● **Stored data entries**

◆ ◆ ◆ ◆

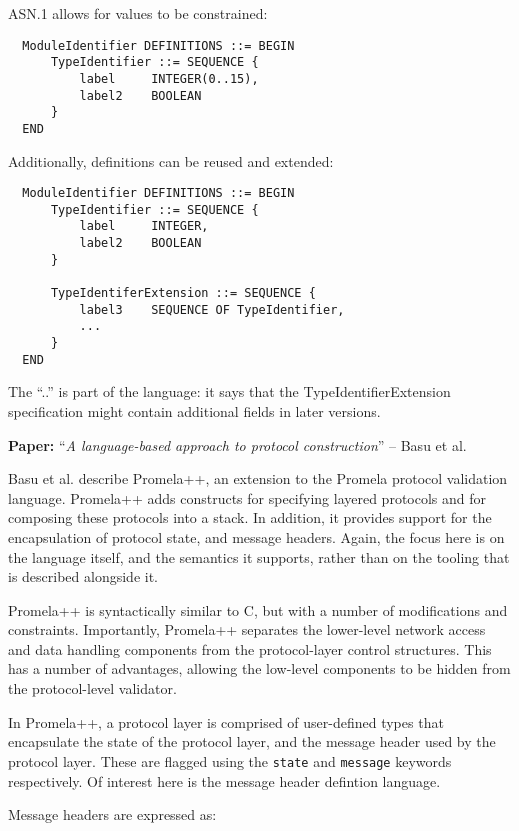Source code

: \documentclass[10pt,a4paper]{article}
\newcommand{\paper}[3]{\vspace{4mm}\noindent\textbf{Paper:} ``\textit{#1}'' -- #2 \cite{#3}\vspace{3mm}}
\begin{document}
ASN.1 allows for values to be constrained:

\begin{verbatim}
  ModuleIdentifier DEFINITIONS ::= BEGIN
      TypeIdentifier ::= SEQUENCE {
          label     INTEGER(0..15),
          label2    BOOLEAN
      }
  END  
\end{verbatim}

Additionally, definitions can be reused and extended:

\begin{verbatim}
  ModuleIdentifier DEFINITIONS ::= BEGIN
      TypeIdentifier ::= SEQUENCE {
          label     INTEGER,
          label2    BOOLEAN
      }
    
      TypeIdentiferExtension ::= SEQUENCE {
          label3    SEQUENCE OF TypeIdentifier,
          ...
      }
  END
\end{verbatim}

The ``..'' is part of the language: it says that the TypeIdentifierExtension specification
might contain additional fields in later versions.

\paper{A language-based approach to protocol construction}{Basu et al.}{basu1997language}

Basu et al. describe Promela++, an extension to the Promela protocol validation language.
Promela++ adds constructs for specifying layered protocols and for composing these
protocols into a stack. In addition, it provides support for the encapsulation of
protocol state, and message headers. Again, the focus here is on the language itself, and
the semantics it supports, rather than on the tooling that is described alongside it.

Promela++ is syntactically similar to C, but with a number of modifications and
constraints. Importantly, Promela++ separates the lower-level network access and data
handling components from the protocol-layer control structures. This has a number of
advantages, allowing the low-level components to be hidden from the protocol-level
validator.

In Promela++, a protocol layer is comprised of user-defined types that encapsulate the
state of the protocol layer, and the message header used by the protocol layer. These
are flagged using the \texttt{state} and \texttt{message} keywords respectively. Of 
interest here is the message header defintion language.

Message headers are expressed as:
\end{document}
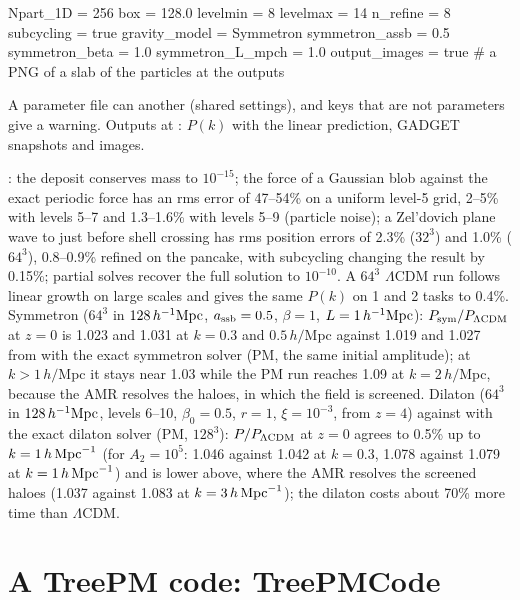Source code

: \begin{paramfile}[AMRCode: symmetron (the parameter file is \code{key = value})]
Npart_1D   = 256
box        = 128.0
levelmin   = 8
levelmax   = 14
n_refine   = 8
subcycling = true
gravity_model    = Symmetron
symmetron_assb   = 0.5
symmetron_beta   = 1.0
symmetron_L_mpch = 1.0
output_images    = true     # a PNG of a slab of the particles at the outputs
\end{paramfile}
A parameter file can  another (shared settings), and keys that are not parameters give a warning.
Outputs at : $P(k)$ with the linear prediction, GADGET snapshots and images.

\begin{validation}
: the deposit conserves mass to $10^{-15}$; the force of a Gaussian blob against the exact periodic
force has an rms error of 47--54\% on a uniform level-5 grid, 2--5\% with levels 5--7 and 1.3--1.6\% with levels 5--9
(particle noise); a Zel'dovich plane wave to just before shell crossing has rms position errors of 2.3\% ($32^3$) and
1.0\% ($64^3$), 0.8--0.9\% refined on the pancake, with subcycling changing the result by 0.15\%; partial solves recover
the full solution to $10^{-10}$. A $64^3$ $\Lambda$CDM run follows linear growth on large scales and gives the same
$P(k)$ on 1 and 2 tasks to 0.4\%. Symmetron ($64^3$ in $128\,h^{-1}\mathrm{Mpc}$, $a_{\rm ssb}=0.5$, $\beta=1$, $L=1\,h^{-1}\mathrm{Mpc}$):
$P_{\rm sym}/P_{\Lambda\rm CDM}$ at $z=0$ is 1.023 and 1.031 at $k=0.3$ and $0.5\,h/$Mpc against 1.019 and 1.027 from
 with the exact symmetron solver (PM, the same initial amplitude); at $k>1\,h/$Mpc it stays near 1.03
while the PM run reaches 1.09 at $k=2\,h/$Mpc, because the AMR resolves the haloes, in which the field is screened.
Dilaton ($64^3$ in $128\,h^{-1}\mathrm{Mpc}$, levels 6--10, $\beta_0=0.5$, $r=1$, $\xi=10^{-3}$, from $z=4$) against  with the
exact dilaton solver (PM, $128^3$): $P/P_{\Lambda\rm CDM}$ at $z=0$ agrees to 0.5\% up to $k=1\,h\,\mathrm{Mpc}^{-1}$ (for $A_2=10^5$: 1.046 against
1.042 at $k=0.3$, 1.078 against 1.079 at $k=1\,h\,\mathrm{Mpc}^{-1}$) and is lower above, where the AMR resolves the screened haloes (1.037 against
1.083 at $k=3\,h\,\mathrm{Mpc}^{-1}$); the dilaton costs about 70\% more time than $\Lambda$CDM.
\end{validation}

\section{A TreePM code: TreePMCode}\label{sec:sr-treepm}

◆ ◆ ◆ ◆

● **About this exercise**
Copy each line above that contains the word "SEQUENCE".

● **Response to the exercise**
      TypeIdentifier ::= SEQUENCE {
      TypeIdentifier ::= SEQUENCE {
      TypeIdentiferExtension ::= SEQUENCE {
          label3    SEQUENCE OF TypeIdentifier,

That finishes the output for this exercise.